→ WHAT YOU ARE ASKED TO DO: Transcribe the listing below from its opening line up to and including the line that contains "Now that we"; reproduce nothing else.

→ DATA PROVIDED:
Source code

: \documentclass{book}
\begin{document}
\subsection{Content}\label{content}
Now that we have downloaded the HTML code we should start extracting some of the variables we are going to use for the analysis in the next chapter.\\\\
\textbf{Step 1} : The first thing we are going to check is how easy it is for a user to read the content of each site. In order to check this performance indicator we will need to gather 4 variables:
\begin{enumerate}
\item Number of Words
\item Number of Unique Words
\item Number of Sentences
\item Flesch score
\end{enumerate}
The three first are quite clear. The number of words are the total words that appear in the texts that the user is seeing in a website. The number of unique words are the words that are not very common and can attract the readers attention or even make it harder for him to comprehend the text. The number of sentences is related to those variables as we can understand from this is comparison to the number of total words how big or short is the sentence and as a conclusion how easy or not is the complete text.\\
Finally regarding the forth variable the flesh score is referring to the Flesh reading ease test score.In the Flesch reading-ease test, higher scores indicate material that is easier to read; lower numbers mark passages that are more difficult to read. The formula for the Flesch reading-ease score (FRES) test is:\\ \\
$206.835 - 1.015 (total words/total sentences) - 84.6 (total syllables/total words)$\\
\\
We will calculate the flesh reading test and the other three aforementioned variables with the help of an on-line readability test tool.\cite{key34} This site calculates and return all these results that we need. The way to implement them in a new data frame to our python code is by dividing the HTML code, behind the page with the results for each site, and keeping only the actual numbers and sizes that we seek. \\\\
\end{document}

→ ANSWER FOR THIS EXERCISE:
Source code

: \documentclass{book}
\begin{document}
\subsection{Content}\label{content}
Now that we have downloaded the HTML code we should start extracting some of the variables we are going to use for the analysis in the next chapter.\\\\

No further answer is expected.